Copy out only the span from the line with "### Step 3: Production Server Deployment" to the end of the data, both ends kept, word for word.
═════ SOURCE MATERIAL
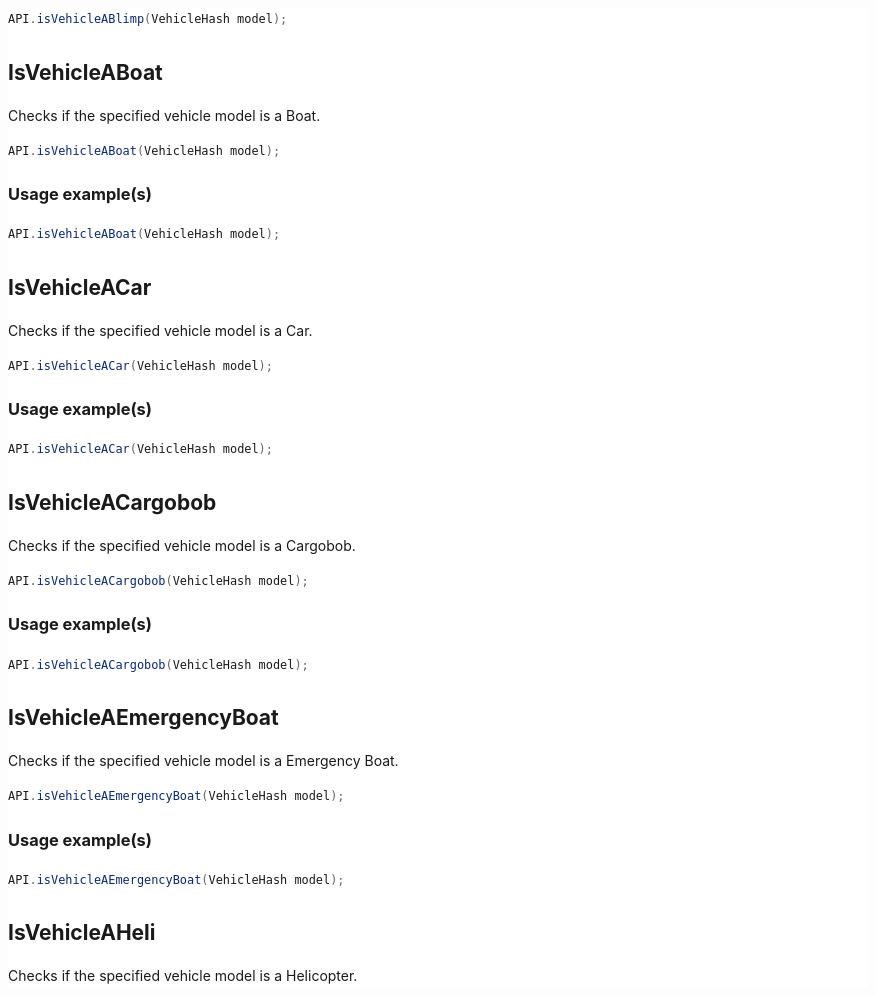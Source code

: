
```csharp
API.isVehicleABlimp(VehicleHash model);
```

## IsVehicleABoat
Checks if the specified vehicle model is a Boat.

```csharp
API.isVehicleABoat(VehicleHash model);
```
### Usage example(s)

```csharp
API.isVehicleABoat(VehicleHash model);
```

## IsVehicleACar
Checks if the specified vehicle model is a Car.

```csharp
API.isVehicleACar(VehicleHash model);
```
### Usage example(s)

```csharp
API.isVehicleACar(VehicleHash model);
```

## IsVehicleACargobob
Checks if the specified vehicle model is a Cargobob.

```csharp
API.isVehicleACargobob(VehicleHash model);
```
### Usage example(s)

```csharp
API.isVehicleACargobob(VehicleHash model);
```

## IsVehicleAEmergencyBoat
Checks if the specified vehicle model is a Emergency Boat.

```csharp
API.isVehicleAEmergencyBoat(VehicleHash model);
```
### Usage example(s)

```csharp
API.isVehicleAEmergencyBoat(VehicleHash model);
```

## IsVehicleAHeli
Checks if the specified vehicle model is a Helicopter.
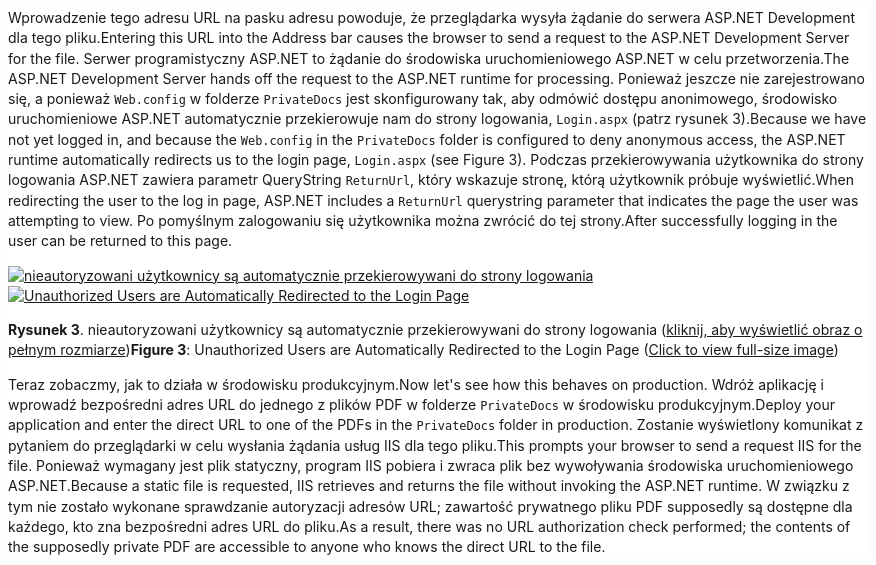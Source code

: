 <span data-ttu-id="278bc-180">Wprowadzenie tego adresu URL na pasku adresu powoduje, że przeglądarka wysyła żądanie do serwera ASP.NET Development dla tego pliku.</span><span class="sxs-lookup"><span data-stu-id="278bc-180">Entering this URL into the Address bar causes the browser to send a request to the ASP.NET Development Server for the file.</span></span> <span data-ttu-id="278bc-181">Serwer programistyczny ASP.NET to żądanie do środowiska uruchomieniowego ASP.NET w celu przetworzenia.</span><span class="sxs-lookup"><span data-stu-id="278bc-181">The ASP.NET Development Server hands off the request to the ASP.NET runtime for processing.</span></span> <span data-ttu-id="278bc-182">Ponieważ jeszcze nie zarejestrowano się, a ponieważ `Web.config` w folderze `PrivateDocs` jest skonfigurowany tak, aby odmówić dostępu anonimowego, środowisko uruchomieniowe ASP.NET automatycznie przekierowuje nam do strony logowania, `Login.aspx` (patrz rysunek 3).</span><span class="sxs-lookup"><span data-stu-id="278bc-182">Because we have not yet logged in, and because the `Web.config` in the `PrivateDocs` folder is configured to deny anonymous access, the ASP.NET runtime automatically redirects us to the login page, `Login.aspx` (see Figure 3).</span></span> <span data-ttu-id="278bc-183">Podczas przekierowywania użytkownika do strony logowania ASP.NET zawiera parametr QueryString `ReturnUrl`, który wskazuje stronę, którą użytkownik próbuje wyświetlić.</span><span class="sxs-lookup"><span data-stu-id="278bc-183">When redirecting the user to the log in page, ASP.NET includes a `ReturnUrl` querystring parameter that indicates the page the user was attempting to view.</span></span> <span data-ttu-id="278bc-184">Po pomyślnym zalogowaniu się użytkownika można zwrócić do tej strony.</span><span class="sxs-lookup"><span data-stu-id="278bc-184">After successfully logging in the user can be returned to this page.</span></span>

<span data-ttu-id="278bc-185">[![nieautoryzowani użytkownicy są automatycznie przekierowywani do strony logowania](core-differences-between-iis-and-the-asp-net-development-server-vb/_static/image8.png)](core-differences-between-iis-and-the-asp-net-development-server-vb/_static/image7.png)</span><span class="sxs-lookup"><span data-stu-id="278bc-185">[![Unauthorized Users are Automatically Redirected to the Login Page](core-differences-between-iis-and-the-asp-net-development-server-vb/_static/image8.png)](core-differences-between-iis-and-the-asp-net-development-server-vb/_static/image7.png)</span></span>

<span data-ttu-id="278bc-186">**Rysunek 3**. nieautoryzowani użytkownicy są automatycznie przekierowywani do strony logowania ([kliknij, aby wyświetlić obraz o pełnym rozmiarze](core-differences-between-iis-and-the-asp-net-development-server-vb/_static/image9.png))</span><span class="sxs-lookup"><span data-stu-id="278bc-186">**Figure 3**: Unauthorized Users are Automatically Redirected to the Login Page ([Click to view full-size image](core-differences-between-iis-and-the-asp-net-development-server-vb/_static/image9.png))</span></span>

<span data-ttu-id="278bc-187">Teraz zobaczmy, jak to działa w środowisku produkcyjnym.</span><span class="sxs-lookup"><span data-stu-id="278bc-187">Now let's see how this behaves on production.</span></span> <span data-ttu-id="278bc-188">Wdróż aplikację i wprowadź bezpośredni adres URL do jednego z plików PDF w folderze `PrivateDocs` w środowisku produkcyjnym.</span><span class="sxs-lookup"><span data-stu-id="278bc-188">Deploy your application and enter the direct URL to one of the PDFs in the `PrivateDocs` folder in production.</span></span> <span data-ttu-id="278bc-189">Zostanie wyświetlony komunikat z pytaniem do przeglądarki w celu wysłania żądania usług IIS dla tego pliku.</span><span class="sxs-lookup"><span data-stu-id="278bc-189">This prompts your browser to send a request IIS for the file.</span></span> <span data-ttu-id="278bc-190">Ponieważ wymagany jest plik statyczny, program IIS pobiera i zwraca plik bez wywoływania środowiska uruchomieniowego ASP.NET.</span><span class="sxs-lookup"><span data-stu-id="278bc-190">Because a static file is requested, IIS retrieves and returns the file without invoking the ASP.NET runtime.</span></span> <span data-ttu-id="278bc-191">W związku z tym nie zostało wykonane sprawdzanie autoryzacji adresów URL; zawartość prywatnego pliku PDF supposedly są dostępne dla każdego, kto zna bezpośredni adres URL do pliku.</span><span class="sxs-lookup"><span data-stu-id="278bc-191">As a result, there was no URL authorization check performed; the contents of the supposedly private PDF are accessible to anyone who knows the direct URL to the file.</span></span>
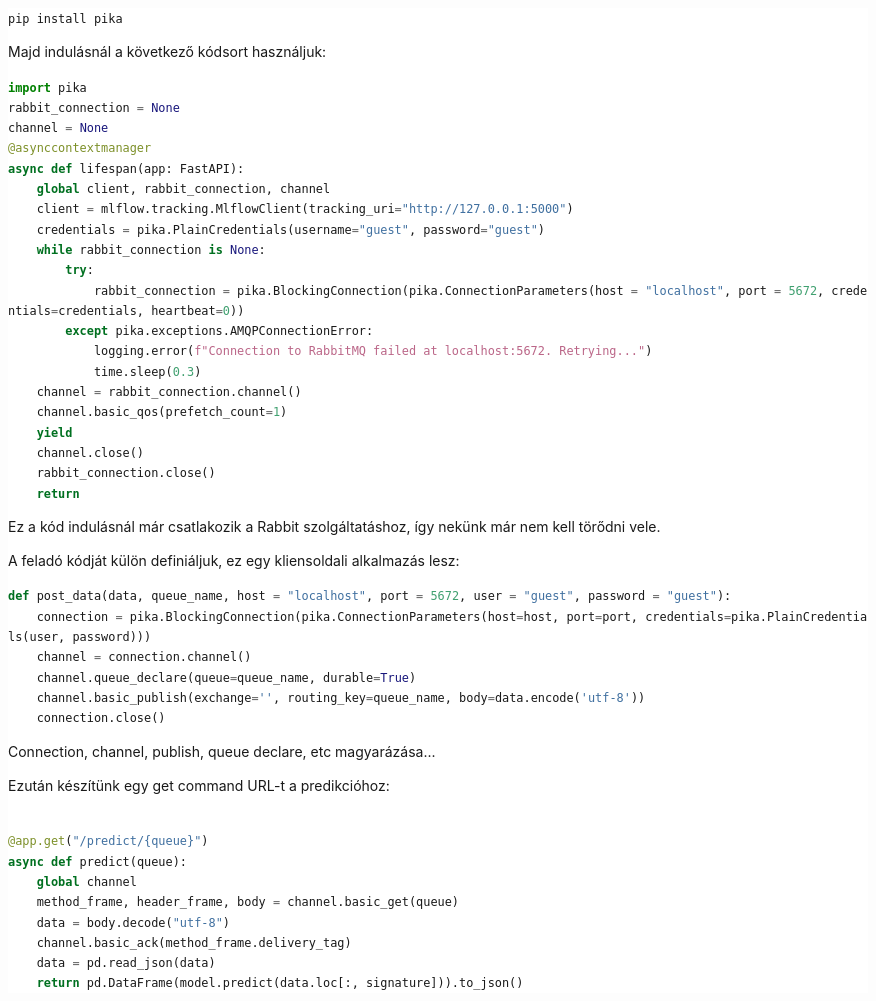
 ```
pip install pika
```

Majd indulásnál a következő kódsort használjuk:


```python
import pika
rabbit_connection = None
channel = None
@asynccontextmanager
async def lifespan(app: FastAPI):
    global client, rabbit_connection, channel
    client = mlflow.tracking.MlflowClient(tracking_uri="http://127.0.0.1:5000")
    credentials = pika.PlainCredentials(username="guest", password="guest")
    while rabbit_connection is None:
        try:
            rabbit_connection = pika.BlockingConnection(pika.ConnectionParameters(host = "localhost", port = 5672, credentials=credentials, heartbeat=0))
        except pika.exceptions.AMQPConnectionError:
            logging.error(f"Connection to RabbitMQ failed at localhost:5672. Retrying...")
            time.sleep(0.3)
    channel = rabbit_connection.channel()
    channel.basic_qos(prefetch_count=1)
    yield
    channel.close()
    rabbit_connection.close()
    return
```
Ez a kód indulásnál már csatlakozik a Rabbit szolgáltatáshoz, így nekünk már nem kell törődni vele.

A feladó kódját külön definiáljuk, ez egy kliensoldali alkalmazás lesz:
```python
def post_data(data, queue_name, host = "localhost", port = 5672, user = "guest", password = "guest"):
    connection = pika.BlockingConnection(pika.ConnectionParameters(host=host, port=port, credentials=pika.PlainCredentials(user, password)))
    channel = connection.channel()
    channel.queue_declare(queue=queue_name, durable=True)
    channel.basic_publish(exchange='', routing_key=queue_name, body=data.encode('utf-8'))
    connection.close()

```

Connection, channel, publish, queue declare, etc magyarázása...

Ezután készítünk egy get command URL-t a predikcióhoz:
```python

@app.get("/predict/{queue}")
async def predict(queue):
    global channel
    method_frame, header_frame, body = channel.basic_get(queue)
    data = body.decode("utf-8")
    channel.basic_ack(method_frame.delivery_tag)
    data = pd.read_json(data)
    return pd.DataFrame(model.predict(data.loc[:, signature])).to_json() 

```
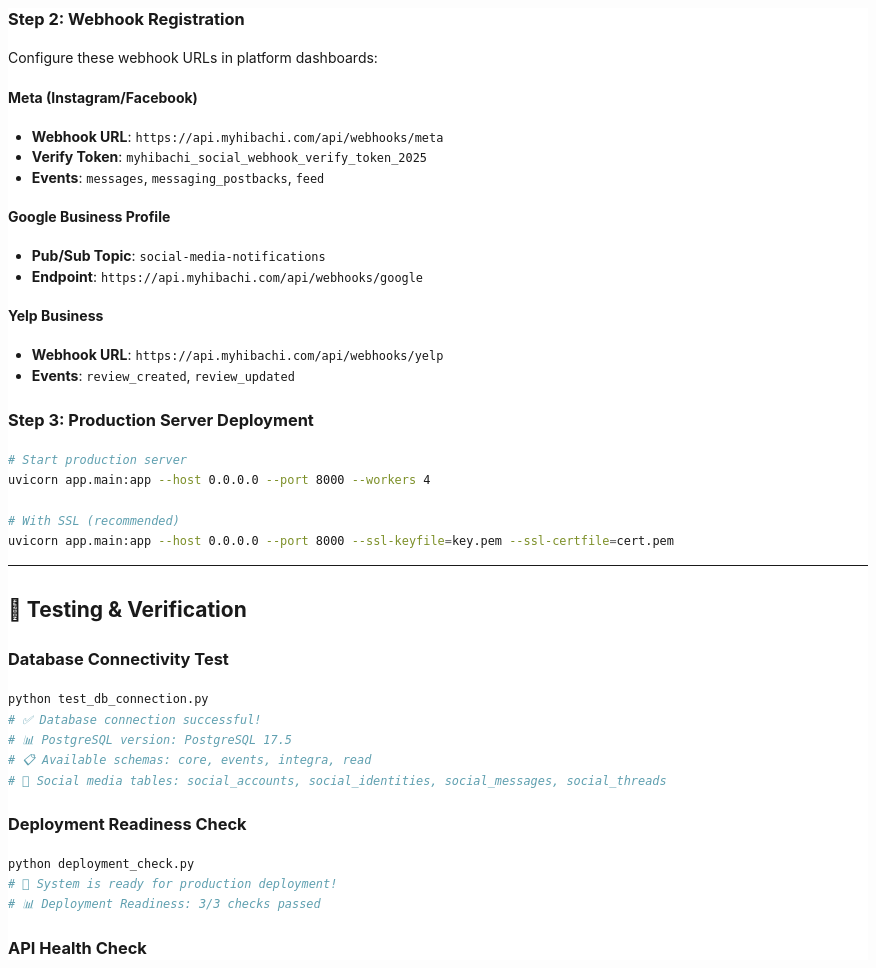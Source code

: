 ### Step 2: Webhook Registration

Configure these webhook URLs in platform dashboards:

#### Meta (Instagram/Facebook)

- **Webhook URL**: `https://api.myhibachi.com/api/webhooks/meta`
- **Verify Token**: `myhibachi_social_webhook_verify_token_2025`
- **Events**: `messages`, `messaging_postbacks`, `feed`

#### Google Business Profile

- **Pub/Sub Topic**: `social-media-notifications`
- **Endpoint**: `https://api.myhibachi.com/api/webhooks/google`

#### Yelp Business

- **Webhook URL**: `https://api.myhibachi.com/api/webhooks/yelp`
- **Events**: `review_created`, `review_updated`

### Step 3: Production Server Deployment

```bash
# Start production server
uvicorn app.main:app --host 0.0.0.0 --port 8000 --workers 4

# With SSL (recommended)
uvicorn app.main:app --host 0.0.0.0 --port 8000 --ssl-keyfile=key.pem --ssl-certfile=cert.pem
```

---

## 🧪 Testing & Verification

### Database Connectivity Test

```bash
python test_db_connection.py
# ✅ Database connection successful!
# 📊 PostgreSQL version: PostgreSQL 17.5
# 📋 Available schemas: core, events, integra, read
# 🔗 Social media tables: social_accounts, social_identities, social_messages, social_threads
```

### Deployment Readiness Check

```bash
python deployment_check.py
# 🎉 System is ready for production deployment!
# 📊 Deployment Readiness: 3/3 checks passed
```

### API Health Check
══════════
◆ **SOLUTION FOR THIS EXERCISE**
### Step 3: Production Server Deployment

```bash
# Start production server
uvicorn app.main:app --host 0.0.0.0 --port 8000 --workers 4

# With SSL (recommended)
uvicorn app.main:app --host 0.0.0.0 --port 8000 --ssl-keyfile=key.pem --ssl-certfile=cert.pem
```

---

## 🧪 Testing & Verification

### Database Connectivity Test

```bash
python test_db_connection.py
# ✅ Database connection successful!
# 📊 PostgreSQL version: PostgreSQL 17.5
# 📋 Available schemas: core, events, integra, read
# 🔗 Social media tables: social_accounts, social_identities, social_messages, social_threads
```

### Deployment Readiness Check

```bash
python deployment_check.py
# 🎉 System is ready for production deployment!
# 📊 Deployment Readiness: 3/3 checks passed
```

### API Health Check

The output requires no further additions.